Die Oberjägerheimat und die Proletenheimat zeigen: hinter der Heimatfrage versteckt sich die alte soziale Frage, besser: sie wird versteckt. Allerdings dringt ein ständisches Aroma durch. Schon 1989 hat der kritische Volkskundler Hermann Bausinger in Anlehnung an Max Frisch aufgefordert, denjenigen auf die Finger zu sehen, die besonders viel Heimat haben – viel Heimat in Hektar und harter Währung. Reiche und Arme, Winner und Looser im heimatlichen Bunde. Und man muss schon sehr gerührt sein wollen, um in den genannten Beispielen nicht auch den kolonialen Habitus wiederzufinden. Die „Bindungen“ im „Bundesfreiwilligendienst“ sind durchaus auch wörtlich zu nehmen. Die Geflüchteten haben zu dienen, zum Beispiel bei heimischen Senioren oder bei der Pflege des öffentlichen Rasens, ein „offener identitätsstiftender Prozess“, so das NRW-Heimatministerium. Dieses Heimatgefühl ist der Landesregierung über 100 Millionen Euro wert, verteilt über „Heimat-Schecks“, „Heimat-Preise“ (etwa für Patenschaften mit den Siebenbürgener Sachsen und den Oberschlesiern), „Heimat-Werkstätten“ (nicht mehr „workshops“) und „Heimat-Fonds“. Es soll sich rechnen, die Heimat zu lieben. Rechnete es sich nicht eher, die Summe (und noch viel mehr) in eine gute Infrastruktur zu investieren?

Heimat in guter Absicht

Aber, so könnte man argumentieren, die Heimatkampagne dient doch guten Zwecken. Sie ist zum Beispiel Ausdruck von „betreuender Sozialpolitik“ im Zeitalter der Globalisierung im Zustand der „Ent-Räumlichung“ (Hartmut Rosa). Heimat könnte ein Gegenpol zu einer Welt des rasenden Stillstands sein, eine Oase der Entschleunigung. Zu viele Menschen erleiden Nietzsches „Weh dem, der keine Heimat hat.“ Allerdings scheinen die beschriebenen Maßnahmen auf die Erweckung der alten Heimatbilder zu zielen, auch wenn ausdrücklich niemand exkludiert werden soll. Noch nicht, möchte man bescheiden einwenden. Denn die „prägenden Besonderheiten, mit denen sich die Bewohnerinnen und Bewohner identifizieren“ (NRW-Heimatministerium) waren schon immer verlogen. Jeder Versuch ihrer Konkretisierung zeigt dies. Die „Heimat“ ist ein von frustrierten Städtern entwickeltes Konstrukt, um den Subalternen mit seinem Kleben an der Scholle, mit dem stumpfsinnigen Trott seiner geregelten Arbeit und mit einer verregneten Landschaft, die er nicht leiden kann, zu versöhnen, schrieb so drastisch wie wahr Wolfgang Pohrt schon in den Achtzigern. Versöhnen vor allem, dies möchte man ergänzen, mit der Obrigkeit, sei sie auto- oder demokratisch. Auch die Instrumentalisierung des aufgeladenen und die Menschen überfordernden Heimatbegriffs führte in die bekannten kleinen und großen Katastrophen.

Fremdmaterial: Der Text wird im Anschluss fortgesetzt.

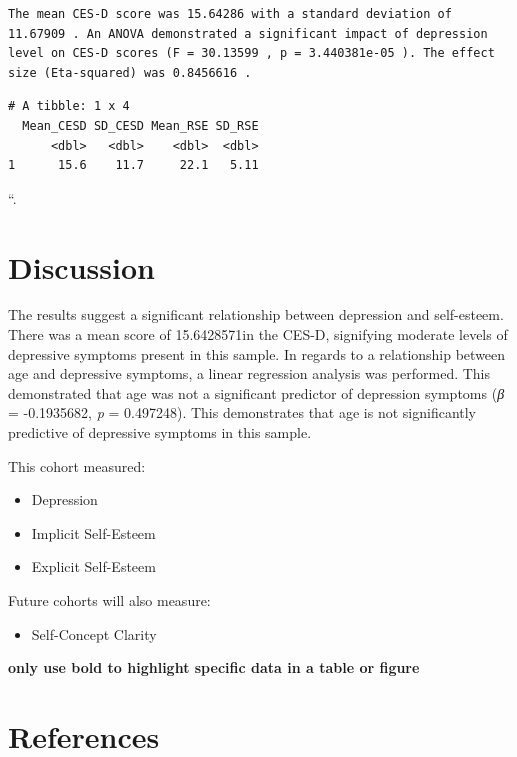 \documentclass[
]{article}
\providecommand{\tightlist}{%
  \setlength{\itemsep}{0pt}\setlength{\parskip}{0pt}}\usepackage{longtable,booktabs,array}
\newlength{\cslhangindent}
\newenvironment{CSLReferences}[2] %
 {\begin{list}{}{%
  \setlength{\itemindent}{0pt}
  \setlength{\leftmargin}{0pt}
  \setlength{\parsep}{0pt}
  \ifodd #1
   \setlength{\leftmargin}{\cslhangindent}
   \setlength{\itemindent}{-1\cslhangindent}
  \fi
  \setlength{\itemsep}{#2\baselineskip}}}
 {\end{list}}
\begin{document}
\begin{verbatim}
The mean CES-D score was 15.64286 with a standard deviation of 11.67909 . An ANOVA demonstrated a significant impact of depression level on CES-D scores (F = 30.13599 , p = 3.440381e-05 ). The effect size (Eta-squared) was 0.8456616 .
\end{verbatim}

\begin{verbatim}
# A tibble: 1 x 4
  Mean_CESD SD_CESD Mean_RSE SD_RSE
      <dbl>   <dbl>    <dbl>  <dbl>
1      15.6    11.7     22.1   5.11
\end{verbatim}

``.

\section{Discussion}\label{discussion}

The results suggest a significant relationship between depression and
self-esteem. There was a mean score of 15.6428571in the CES-D,
signifying moderate levels of depressive symptoms present in this
sample. In regards to a relationship between age and depressive
symptoms, a linear regression analysis was performed. This demonstrated
that age was not a significant predictor of depression symptoms
(\emph{β} = -0.1935682, \emph{p} = 0.497248). This demonstrates that age
is not significantly predictive of depressive symptoms in this sample.

This cohort measured:

\begin{itemize}
\item
  Depression
\item
  Implicit Self-Esteem
\item
  Explicit Self-Esteem
\end{itemize}

Future cohorts will also measure:

\begin{itemize}
\tightlist
\item
  Self-Concept Clarity
\end{itemize}

\textbf{only use bold to highlight specific data in a table or figure}

\section{References}\label{references}

\label{refs}
\begin{CSLReferences}{0}{1}
\end{CSLReferences}
\end{document}
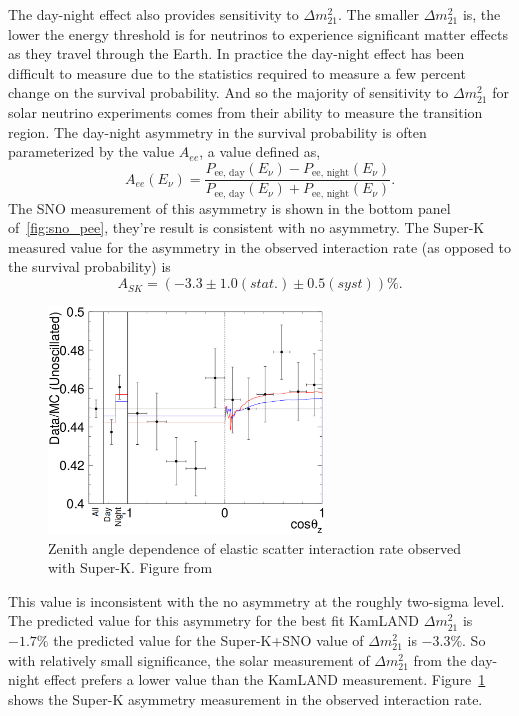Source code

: The day-night effect also provides sensitivity to $\Delta m^{2}_{21}$.
The smaller $\Delta m^{2}_{21}$ is, the lower the energy threshold is for
neutrinos to experience significant matter effects as they travel through the
Earth.
In practice the day-night effect has been difficult to measure due to
the statistics required to measure a few percent change on the survival
probability.
And so the majority of sensitivity to $\Delta m^{2}_{21}$ for solar neutrino
experiments comes from their ability to measure the transition region.
The day-night asymmetry in the survival probability is often parameterized by the value $A_{ee}$, a value
defined as,
\begin{equation}
    A_{ee}(E_\nu) = \frac{P_{\text{ee, day}}(E_\nu) - P_{\text{ee, night}}(E_\nu)}{P_{\text{ee, day}}(E_\nu) + P_{\text{ee, night}}(E_\nu)}\text{.}
\end{equation}
The SNO measurement of this asymmetry is shown in the bottom panel of~\ref{fig:sno_pee},
they're result is consistent with no asymmetry.
The Super-K measured value for the asymmetry in the observed interaction rate (as opposed to
the survival probability) is
\begin{equation*}
    A_{SK} = (-3.3 \pm 1.0(stat.)\pm 0.5(syst))\%\text{.} 
\end{equation*}

\begin{figure}[htbp]
    \centering
    \includegraphics[width=0.65\textwidth]{sk_daynight}
    \caption[Super-K Day Night Asymmetry Measurement]{Zenith angle dependence of elastic scatter interaction rate observed with Super-K. Figure from~\citep{superk4}}
    \label{fig:sk_daynight}
\end{figure}

This value is inconsistent with the no asymmetry at the roughly two-sigma level.
The predicted value for this asymmetry for the best fit KamLAND $\Delta m^{2}_{21}$
is $-1.7\%$ the predicted value for the Super-K+SNO value of $\Delta m^{2}_{21}$ is
$-3.3\%$.%
So with relatively small significance, the solar measurement of $\Delta m^{2}_{21}$ from the day-night effect
prefers a lower value than the KamLAND measurement.
Figure~\ref{fig:sk_daynight} shows the Super-K asymmetry measurement in the
observed interaction rate.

Was bleibt, ist das große Ziel: Man darf den Heimatbegriff und das damit Gemeinte nicht den Rechten überlassen, für die repräsentativ Erik Lehnert, Leiter des mittlerweilen bekannten Instituts für Staatspolitik zitiert sein soll: Heimat setzt Verwurzelung voraus, die dauert, so lange, bis man dort heimisch ist... Heimat ist einer unserer Leitbegriffe... Am Ende geht es immer um eine emotionale Bindung an eine historisch gewachsene Schicksalsgemeinschaft, um einen konkreten Bezug zu einer Landschaft und ihren Menschen, um die Dinge, die sich eben nicht ändern. Schon beim flüchtigen Lesen fallen die Unterschiede auf. Für die NRW-Heimatministerin ist die Heimat offen für „Fremde“ und damit – allerdings in auch landschaftlichen Grenzen inklusive „prägender Besonderheiten“ - veränderbar. Es ist eine Heimat "von unten" (die aber Elemente der alten Heimat "von oben" aufnimmt). Von einer „Schicksalsgemeinschaft“ und deren düsteren Konnotaten ist sie weit entfernt. Und die heimatlichen Wurzeln, „die alle Menschen in sich tragen“ (schön-schräges Bild) sind bei ihr „unsichtbar“.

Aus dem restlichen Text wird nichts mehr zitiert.